What I am going to tell you is that almost none of it is what it pretends to be. The Val d’Orcia is not nature. It is a set. It was built on purpose by city people as an argument about how the countryside ought to look, and it is one of the oldest and most successful pieces of landscape design on earth. Pienza, the perfect little town at the heart of it, was not a town. It was a peasant village called Corsignano until a man born there became Pope Pius the Second and decided to flatten his birthplace and raise in three years, from nothing, a flawless model of a Renaissance city, an idea of human-scaled perfection built to be looked at.
The cypresses that signify Tuscany to the entire planet are not even native trees. They were planted by landowners for shade and for the look of the thing, the way you would place furniture. The most photographed cypress road in the world, the zigzag everyone knows, the one below the villa at La Foce, was laid out and planted by an Anglo-Florentine family in the nineteen-twenties and thirties, which makes the timeless eternal soul of Tuscany younger than the motor car.

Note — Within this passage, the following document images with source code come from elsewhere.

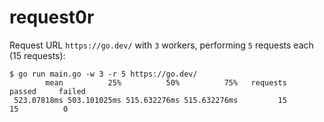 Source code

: # request0r

Request URL `https://go.dev/` with `3` workers, performing `5` requests each (15 requests):

    $ go run main.go -w 3 -r 5 https://go.dev/
            mean          25%          50%          75%   requests     passed     failed
     523.07818ms 503.101025ms 515.632276ms 515.632276ms         15         15          0

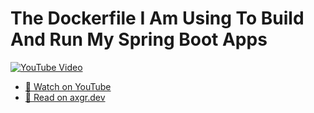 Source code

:# The Dockerfile I Am Using To Build And Run My Spring Boot Apps

[![YouTube Video](https://img.youtube.com/vi/WqimtQdCfAE/0.jpg)](https://youtu.be/WqimtQdCfAE)

- [🍿 Watch on YouTube](https://youtu.be/WqimtQdCfAE)
- [🦩 Read on axgr.dev](https://axgr.dev/posts/spring-dockerfile/?utm_campaign=github-readme&utm_source=github)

When the film industry needed a picture of heaven, of the fields a dead hero walks home to, they came and shot it here, and that is the truest thing anyone has ever said about the Val d’Orcia. It is not a place. It is the afterlife as imagined by people who lived in cities. It is how the country looks to men who never spent an hour in it, dreamed up by Florentine bankers five hundred years ago and maintained, beautifully, ever since.
If you want the country itself, the real one, dirty and sweating and unphotogenic, I have already told you where it is, and it is not here. It is over the hills to the southwest, in the Maremma, where the work is real, and the cattle are real, and you come home smelling of it. The Val d’Orcia is the postcard of rural life. The Maremma is rural life. Drive both in one trip, and you will understand the difference in your body, the dream, and the thing the dream was painted over.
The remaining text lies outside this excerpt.